#### Dataset excerpts:
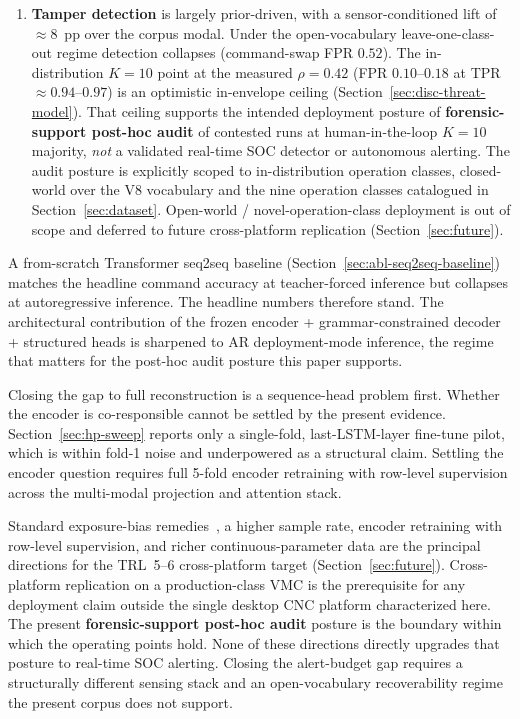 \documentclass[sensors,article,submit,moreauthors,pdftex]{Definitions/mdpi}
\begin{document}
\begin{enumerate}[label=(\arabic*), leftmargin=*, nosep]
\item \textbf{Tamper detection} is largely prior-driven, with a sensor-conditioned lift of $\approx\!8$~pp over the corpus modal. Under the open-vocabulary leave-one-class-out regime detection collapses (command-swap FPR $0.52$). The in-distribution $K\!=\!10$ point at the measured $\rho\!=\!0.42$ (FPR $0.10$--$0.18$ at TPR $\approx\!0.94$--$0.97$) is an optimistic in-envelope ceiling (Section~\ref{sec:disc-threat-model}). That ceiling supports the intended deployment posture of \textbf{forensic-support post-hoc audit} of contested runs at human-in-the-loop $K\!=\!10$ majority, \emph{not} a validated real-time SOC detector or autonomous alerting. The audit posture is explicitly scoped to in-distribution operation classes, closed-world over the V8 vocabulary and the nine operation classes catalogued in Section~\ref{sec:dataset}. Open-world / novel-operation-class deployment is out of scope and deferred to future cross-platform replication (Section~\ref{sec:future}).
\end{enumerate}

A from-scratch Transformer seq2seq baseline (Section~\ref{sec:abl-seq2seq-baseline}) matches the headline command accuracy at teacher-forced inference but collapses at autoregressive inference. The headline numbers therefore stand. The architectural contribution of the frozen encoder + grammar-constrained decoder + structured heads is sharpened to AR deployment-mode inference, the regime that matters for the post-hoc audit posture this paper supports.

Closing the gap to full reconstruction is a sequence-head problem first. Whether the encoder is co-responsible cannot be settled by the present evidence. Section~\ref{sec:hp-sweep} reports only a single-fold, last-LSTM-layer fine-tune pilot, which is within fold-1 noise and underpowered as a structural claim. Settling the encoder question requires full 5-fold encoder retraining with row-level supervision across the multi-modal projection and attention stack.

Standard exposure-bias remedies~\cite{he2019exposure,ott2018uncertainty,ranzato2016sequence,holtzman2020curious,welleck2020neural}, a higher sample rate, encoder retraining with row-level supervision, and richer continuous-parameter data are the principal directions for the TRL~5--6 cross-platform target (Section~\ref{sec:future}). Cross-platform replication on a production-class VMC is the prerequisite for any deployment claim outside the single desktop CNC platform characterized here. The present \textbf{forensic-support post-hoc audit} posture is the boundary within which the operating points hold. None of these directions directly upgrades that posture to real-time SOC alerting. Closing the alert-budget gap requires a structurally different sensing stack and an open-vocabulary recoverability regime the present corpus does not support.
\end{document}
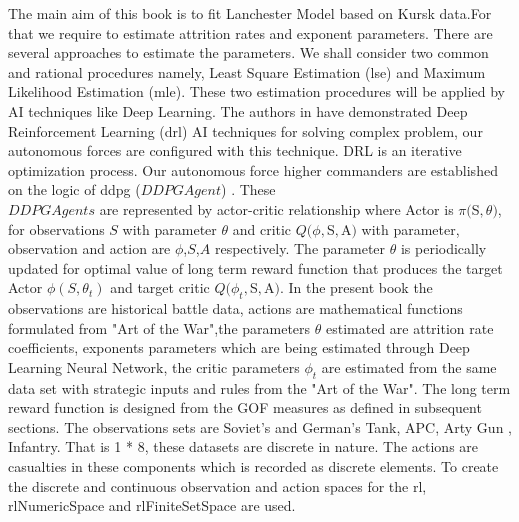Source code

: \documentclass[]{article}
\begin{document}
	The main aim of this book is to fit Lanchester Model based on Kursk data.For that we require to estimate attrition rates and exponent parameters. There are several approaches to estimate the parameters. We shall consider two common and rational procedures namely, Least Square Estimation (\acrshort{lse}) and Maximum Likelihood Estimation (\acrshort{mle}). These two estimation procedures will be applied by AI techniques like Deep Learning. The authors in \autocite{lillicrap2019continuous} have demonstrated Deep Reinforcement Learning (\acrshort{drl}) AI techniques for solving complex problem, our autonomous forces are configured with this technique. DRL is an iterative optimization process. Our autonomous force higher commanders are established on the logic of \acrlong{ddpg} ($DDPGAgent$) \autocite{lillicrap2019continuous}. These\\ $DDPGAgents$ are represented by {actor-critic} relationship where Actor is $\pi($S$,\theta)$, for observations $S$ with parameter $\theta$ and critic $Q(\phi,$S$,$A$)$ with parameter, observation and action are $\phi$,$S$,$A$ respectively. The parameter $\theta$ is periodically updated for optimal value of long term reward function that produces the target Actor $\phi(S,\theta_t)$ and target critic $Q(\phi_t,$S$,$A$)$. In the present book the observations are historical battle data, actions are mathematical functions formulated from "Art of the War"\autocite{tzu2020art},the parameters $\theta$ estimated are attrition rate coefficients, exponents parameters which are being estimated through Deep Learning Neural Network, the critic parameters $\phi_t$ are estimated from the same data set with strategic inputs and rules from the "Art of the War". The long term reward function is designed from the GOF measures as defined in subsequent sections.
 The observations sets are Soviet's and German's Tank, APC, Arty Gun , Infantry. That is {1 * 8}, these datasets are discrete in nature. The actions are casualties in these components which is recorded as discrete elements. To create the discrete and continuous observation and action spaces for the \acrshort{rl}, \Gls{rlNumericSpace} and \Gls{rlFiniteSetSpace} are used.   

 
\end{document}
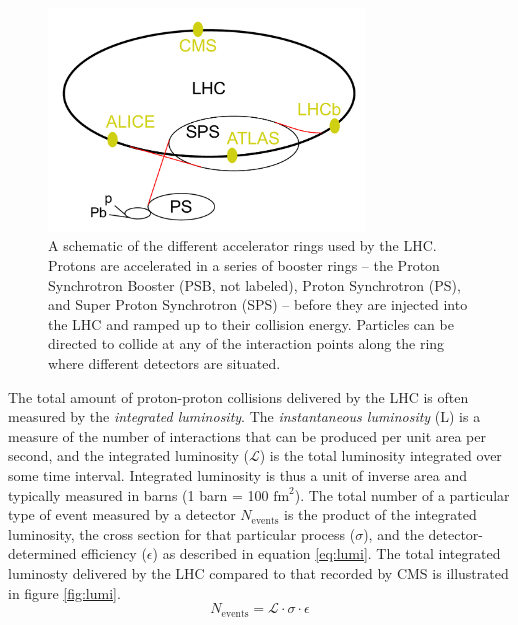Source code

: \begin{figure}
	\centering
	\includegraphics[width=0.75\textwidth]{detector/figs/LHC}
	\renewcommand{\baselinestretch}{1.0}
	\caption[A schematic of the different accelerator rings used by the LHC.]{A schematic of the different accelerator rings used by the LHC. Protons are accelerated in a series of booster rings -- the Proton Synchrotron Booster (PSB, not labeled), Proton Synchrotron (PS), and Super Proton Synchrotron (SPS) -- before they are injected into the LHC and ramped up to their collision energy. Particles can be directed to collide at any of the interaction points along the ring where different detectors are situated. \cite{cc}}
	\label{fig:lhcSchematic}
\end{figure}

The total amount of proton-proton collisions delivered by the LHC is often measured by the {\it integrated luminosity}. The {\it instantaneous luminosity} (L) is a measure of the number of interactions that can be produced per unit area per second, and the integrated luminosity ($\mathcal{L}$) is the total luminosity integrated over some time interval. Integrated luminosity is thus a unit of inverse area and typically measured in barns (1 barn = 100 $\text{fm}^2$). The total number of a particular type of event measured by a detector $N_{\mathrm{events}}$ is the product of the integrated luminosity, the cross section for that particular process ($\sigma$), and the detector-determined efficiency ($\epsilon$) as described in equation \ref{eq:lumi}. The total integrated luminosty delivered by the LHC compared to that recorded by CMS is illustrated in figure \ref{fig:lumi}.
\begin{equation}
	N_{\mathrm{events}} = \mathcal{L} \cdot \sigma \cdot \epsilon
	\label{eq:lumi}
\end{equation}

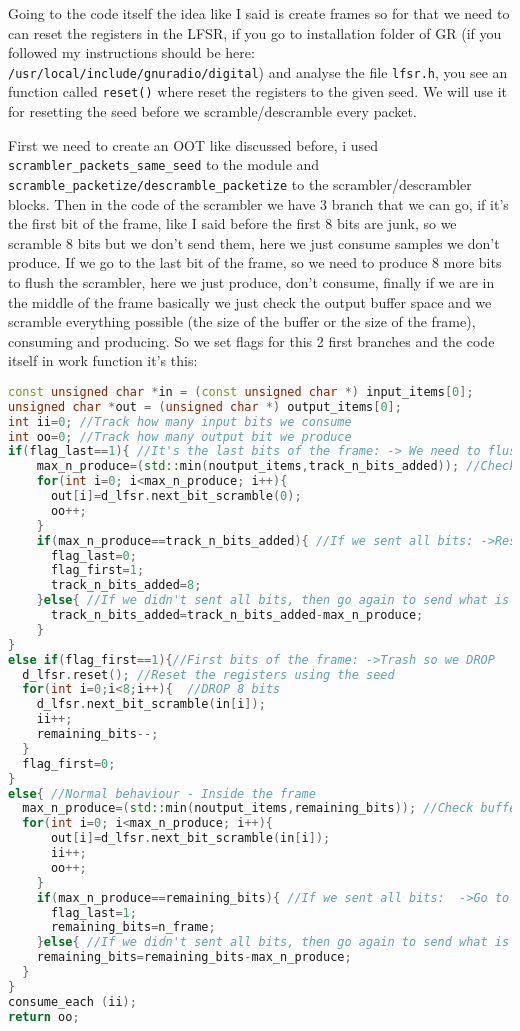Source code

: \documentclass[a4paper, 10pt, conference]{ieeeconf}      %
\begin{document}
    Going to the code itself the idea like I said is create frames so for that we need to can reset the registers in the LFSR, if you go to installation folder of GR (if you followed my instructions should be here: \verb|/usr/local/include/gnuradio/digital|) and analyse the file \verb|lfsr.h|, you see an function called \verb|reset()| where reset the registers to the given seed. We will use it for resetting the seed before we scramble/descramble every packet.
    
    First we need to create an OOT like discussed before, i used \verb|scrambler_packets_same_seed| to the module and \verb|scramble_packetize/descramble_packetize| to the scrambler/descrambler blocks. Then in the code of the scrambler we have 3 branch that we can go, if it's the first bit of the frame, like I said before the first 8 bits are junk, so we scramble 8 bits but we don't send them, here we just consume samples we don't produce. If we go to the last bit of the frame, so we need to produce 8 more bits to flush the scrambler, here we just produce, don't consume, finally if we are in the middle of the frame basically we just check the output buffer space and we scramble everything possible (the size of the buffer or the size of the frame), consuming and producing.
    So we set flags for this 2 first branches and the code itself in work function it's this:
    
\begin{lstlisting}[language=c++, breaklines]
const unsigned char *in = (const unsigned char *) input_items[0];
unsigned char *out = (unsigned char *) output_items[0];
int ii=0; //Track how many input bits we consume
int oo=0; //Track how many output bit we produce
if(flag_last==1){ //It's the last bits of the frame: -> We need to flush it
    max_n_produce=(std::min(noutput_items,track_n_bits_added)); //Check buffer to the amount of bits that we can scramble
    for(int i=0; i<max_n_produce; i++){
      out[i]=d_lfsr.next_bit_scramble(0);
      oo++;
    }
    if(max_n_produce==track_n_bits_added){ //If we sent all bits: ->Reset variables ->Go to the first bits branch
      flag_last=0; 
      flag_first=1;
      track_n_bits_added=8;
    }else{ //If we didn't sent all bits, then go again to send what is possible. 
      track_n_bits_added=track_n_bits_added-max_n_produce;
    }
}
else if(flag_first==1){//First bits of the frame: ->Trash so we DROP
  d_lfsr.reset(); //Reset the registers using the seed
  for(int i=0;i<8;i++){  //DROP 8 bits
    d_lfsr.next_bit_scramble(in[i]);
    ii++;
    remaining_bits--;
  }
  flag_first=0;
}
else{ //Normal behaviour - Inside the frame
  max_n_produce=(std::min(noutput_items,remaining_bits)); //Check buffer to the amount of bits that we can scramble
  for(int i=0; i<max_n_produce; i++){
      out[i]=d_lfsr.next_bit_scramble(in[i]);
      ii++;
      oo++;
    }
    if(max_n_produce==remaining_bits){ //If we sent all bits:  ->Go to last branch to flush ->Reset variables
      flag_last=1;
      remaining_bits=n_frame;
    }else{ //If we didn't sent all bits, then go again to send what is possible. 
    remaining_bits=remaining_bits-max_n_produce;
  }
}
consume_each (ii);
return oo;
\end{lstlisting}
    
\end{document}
...
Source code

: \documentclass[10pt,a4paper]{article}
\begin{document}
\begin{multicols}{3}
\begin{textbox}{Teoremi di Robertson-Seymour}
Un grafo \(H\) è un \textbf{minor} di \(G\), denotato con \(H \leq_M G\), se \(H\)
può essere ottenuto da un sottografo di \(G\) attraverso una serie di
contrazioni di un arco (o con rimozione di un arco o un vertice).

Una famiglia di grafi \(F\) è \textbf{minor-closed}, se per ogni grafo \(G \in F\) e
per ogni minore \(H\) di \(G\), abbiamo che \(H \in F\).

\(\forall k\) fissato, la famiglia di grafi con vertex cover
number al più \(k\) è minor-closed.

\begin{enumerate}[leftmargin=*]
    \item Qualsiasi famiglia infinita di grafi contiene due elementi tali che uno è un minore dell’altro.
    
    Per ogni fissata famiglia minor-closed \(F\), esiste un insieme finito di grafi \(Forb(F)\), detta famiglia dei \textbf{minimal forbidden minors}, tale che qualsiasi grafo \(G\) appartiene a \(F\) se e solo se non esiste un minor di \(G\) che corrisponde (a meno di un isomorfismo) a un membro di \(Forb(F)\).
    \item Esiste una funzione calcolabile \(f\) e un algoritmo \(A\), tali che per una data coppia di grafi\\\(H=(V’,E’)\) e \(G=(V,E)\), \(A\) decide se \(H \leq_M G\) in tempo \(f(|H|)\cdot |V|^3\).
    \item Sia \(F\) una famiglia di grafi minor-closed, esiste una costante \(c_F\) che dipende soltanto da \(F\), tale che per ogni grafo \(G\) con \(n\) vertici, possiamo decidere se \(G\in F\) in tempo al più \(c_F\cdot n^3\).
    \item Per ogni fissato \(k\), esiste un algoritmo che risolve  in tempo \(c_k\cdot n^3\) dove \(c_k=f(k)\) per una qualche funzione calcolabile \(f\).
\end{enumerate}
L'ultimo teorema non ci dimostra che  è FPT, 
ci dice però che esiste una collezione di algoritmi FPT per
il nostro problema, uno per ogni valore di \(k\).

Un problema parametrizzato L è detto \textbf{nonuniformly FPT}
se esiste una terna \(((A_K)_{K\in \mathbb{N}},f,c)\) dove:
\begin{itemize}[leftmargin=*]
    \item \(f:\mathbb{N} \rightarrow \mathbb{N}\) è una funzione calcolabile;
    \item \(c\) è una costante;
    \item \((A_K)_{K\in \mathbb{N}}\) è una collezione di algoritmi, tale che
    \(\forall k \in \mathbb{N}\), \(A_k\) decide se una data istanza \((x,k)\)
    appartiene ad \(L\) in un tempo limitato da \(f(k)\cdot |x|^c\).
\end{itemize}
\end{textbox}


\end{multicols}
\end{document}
...
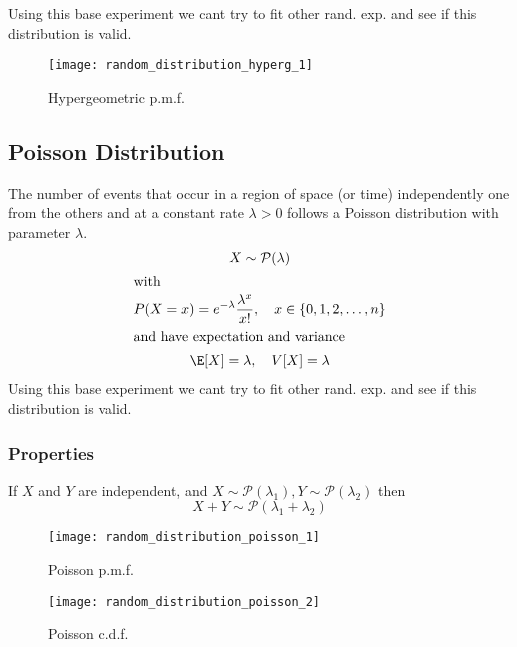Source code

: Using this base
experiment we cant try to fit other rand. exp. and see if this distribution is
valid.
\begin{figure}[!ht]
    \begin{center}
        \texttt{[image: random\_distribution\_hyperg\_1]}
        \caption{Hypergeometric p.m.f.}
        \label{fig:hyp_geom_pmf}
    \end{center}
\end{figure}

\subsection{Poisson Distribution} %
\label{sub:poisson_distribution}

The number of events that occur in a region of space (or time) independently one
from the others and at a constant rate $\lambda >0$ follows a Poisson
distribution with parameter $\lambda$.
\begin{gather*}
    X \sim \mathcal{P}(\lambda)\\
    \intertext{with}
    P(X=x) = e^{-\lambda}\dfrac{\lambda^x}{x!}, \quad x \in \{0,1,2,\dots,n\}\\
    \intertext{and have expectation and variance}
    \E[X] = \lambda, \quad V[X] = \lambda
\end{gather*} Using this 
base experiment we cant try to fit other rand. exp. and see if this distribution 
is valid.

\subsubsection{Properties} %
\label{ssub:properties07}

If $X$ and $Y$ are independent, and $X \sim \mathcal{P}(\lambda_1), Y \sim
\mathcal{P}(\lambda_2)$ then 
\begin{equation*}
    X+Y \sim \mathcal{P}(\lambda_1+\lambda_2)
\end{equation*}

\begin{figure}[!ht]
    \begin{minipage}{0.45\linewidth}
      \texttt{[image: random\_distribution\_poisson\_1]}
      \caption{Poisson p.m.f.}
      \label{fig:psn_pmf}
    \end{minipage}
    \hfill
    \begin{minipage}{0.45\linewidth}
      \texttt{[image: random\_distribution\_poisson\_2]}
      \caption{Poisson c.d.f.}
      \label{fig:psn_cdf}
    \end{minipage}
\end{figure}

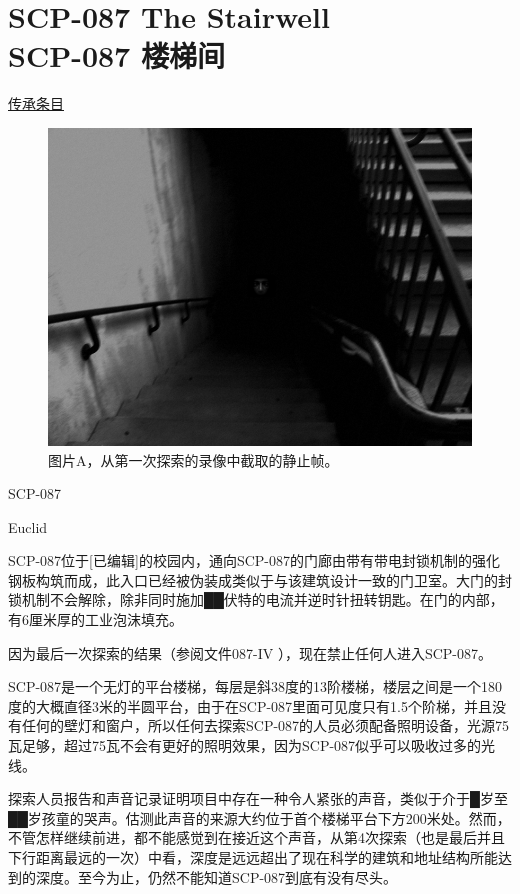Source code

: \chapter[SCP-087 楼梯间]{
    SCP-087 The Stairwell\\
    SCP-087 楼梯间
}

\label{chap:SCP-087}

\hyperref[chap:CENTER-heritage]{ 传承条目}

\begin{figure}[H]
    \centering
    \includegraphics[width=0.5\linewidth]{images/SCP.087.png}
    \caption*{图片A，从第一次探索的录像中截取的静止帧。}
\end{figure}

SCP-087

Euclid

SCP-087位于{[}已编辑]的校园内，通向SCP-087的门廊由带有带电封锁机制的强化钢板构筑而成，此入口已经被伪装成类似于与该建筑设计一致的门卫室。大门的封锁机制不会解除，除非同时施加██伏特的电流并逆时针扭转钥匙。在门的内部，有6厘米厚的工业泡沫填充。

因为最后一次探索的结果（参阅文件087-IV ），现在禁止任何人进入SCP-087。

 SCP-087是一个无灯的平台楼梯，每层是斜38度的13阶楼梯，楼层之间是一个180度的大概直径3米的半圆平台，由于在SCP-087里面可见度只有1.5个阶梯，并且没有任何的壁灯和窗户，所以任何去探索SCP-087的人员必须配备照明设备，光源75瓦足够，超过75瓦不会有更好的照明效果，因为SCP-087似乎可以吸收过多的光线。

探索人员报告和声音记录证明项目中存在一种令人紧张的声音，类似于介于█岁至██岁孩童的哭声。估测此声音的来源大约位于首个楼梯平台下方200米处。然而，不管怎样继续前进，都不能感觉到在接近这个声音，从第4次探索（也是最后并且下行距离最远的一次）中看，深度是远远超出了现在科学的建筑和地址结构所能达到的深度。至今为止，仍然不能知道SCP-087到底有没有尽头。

#### Task to carry out:
Count every line of the material above that includes "random", giving the total without any other words.

#### Solution:
3